普天間 固定を懸念 県外移設 模索期待
沖縄の米海兵隊がグアムへ移転する費用を米議会は認めなかった。「グアム移転」と一体にされる普天間飛行場(沖縄県宜野湾市)の「県内移設」に反対する沖縄にとって、吉と出るのか凶とでるのか。県内での見方は割れている。
「在日米軍再編のロードマップを根幹から見直すチャンスだ。もう辺野古移設は不可能だ」。日米地位協定の改定を求めて、外務省を 13 日に訪ねた沖縄県選出の
糸数慶子参院議員はそう語った。「米国がスタンスを変えているのだから、日本も変わらないとおかしい」
県のある幹部も「新たな移設先を模索するのが日米両政府の責務」と普天間問題の打開へ期待を示した。

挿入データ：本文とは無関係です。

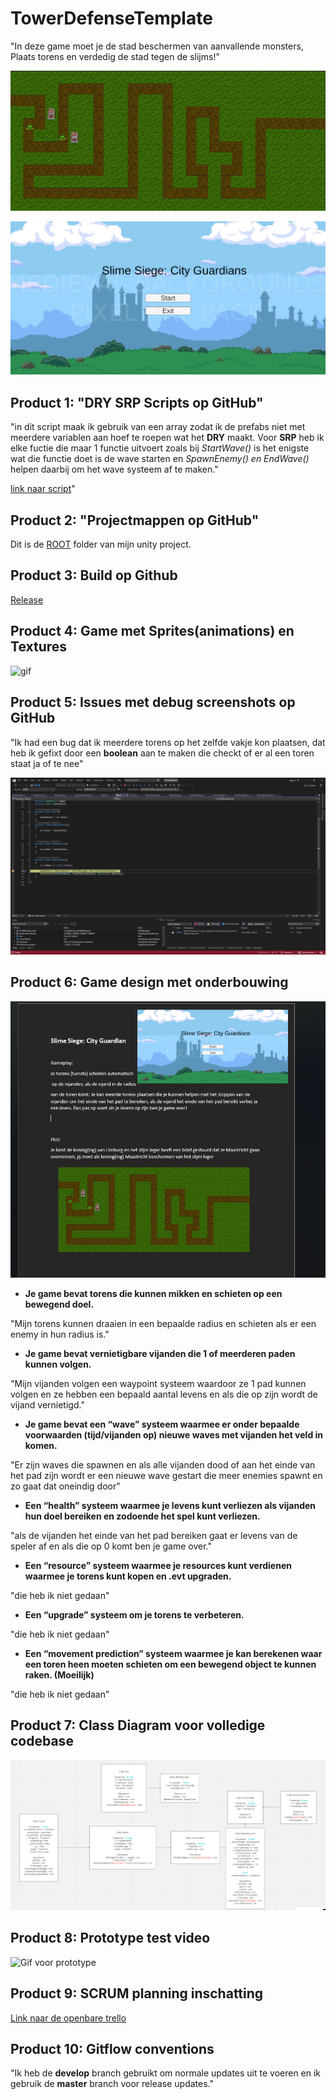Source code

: # TowerDefenseTemplate

"In deze game moet je de stad beschermen van aanvallende monsters, Plaats torens en verdedig de stad tegen de slijms!"

![Image van het spel](image-1.png)

![Image van het startScherm](image-2.png)

## Product 1: "DRY SRP Scripts op GitHub"

"in dit script maak ik gebruik van een array zodat ik de prefabs niet met meerdere variablen aan hoef te roepen wat het **DRY** maakt. Voor **SRP** heb ik elke fuctie die maar 1 functie uitvoert zoals bij *StartWave()* is het enigste wat die functie doet is de wave starten en *SpawnEnemy() en EndWave()* helpen daarbij om het wave systeem af te maken."

[link naar script](TowerDefense/Assets/Scripts/EnemyScripts/EnemySpawner.cs)"

## Product 2: "Projectmappen op GitHub"

Dit is de [ROOT](TowerDefense) folder van mijn unity project.

## Product 3: Build op Github

[Release](https://github.com/IvoBergen/TowerDefense/releases/tag/Release)

## Product 4: Game met Sprites(animations) en Textures

![gif](GifTowerDefense-2.gif)

## Product 5: Issues met debug screenshots op GitHub

"Ik had een bug dat ik meerdere torens op het zelfde vakje kon plaatsen, dat heb ik gefixt door een **boolean** aan te maken die checkt of er al een toren staat ja of te nee"

![Foto van debugging](Debugging-1.png)

## Product 6: Game design met onderbouwing

![One page](<Screenshot 2023-10-20 153630-1.png>)

* **Je game bevat torens die kunnen mikken en schieten op een bewegend doel.**

"Mijn torens kunnen draaien in een bepaalde radius en schieten als er een enemy in hun radius is."

* **Je game bevat vernietigbare vijanden die 1 of meerderen paden kunnen volgen.**  
  
"Mijn vijanden volgen een waypoint systeem waardoor ze 1 pad kunnen volgen en ze hebben een bepaald aantal levens en als die op zijn wordt de vijand vernietigd."

* **Je game bevat een “wave” systeem waarmee er onder bepaalde voorwaarden (tijd/vijanden op) nieuwe waves met vijanden het veld in komen.**

"Er zijn waves die spawnen en als alle vijanden dood of aan het einde van het pad zijn wordt er een nieuwe wave gestart die meer enemies spawnt en zo gaat dat oneindig door"

* **Een “health” systeem waarmee je levens kunt verliezen als vijanden hun doel bereiken en zodoende het spel kunt verliezen.**

"als de vijanden het einde van het pad bereiken gaat er levens van de speler af en als die op 0 komt ben je game over."

* **Een “resource” systeem waarmee je resources kunt verdienen waarmee je torens kunt kopen en .evt upgraden.**

"die heb ik niet gedaan"

* **Een “upgrade” systeem om je torens te verbeteren.**

"die heb ik niet gedaan"

* **Een “movement prediction” systeem waarmee je kan berekenen waar een toren heen moeten schieten om een bewegend object te kunnen raken. (Moeilijk)**

"die heb ik niet gedaan"

## Product 7: Class Diagram voor volledige codebase

![ClassDiagram](image.png)

## Product 8: Prototype test video

![Gif voor prototype](GifTowerDefense-1.gif)

## Product 9: SCRUM planning inschatting

[Link naar de openbare trello](https://trello.com/b/9QFKsROT/scrum-board)

## Product 10: Gitflow conventions

"Ik heb de **develop** branch gebruikt om normale updates uit te voeren en ik gebruik de **master** branch voor release updates."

一方で、米議会の決定を「危険なシグナルだ」と心配する声も県庁内にある。
沖縄の米軍再編はロードマップで「相互に結びついている」とされ、グアム移転の頓挫は、県が避けたい普天間の固定化や県中南部の基地返還取りやめにつなげられてしまう恐れもあるからだ。又吉進・知事公室長は「ロードマップや(マケイン上院議員らが提案する)嘉手納統合案が今後どう扱われるか。現段階で見通せない」と慎重だ。
米議会はグアム移転費の凍結を解除する条件に普天間移設計画の進展も求めている。「だから辺野古への移設を急がねばならないと、沖縄への圧力が今後高まるだろう」と佐藤学・沖縄国際大教授はみる。しかし、「米国では赤字削減議論の中で海兵隊の役割も見直されている。貢ぎ物のように日本政府が辺野古を差し出しても、基地ができた時に今の規模の海兵隊が沖縄にいる保証はない」と語る。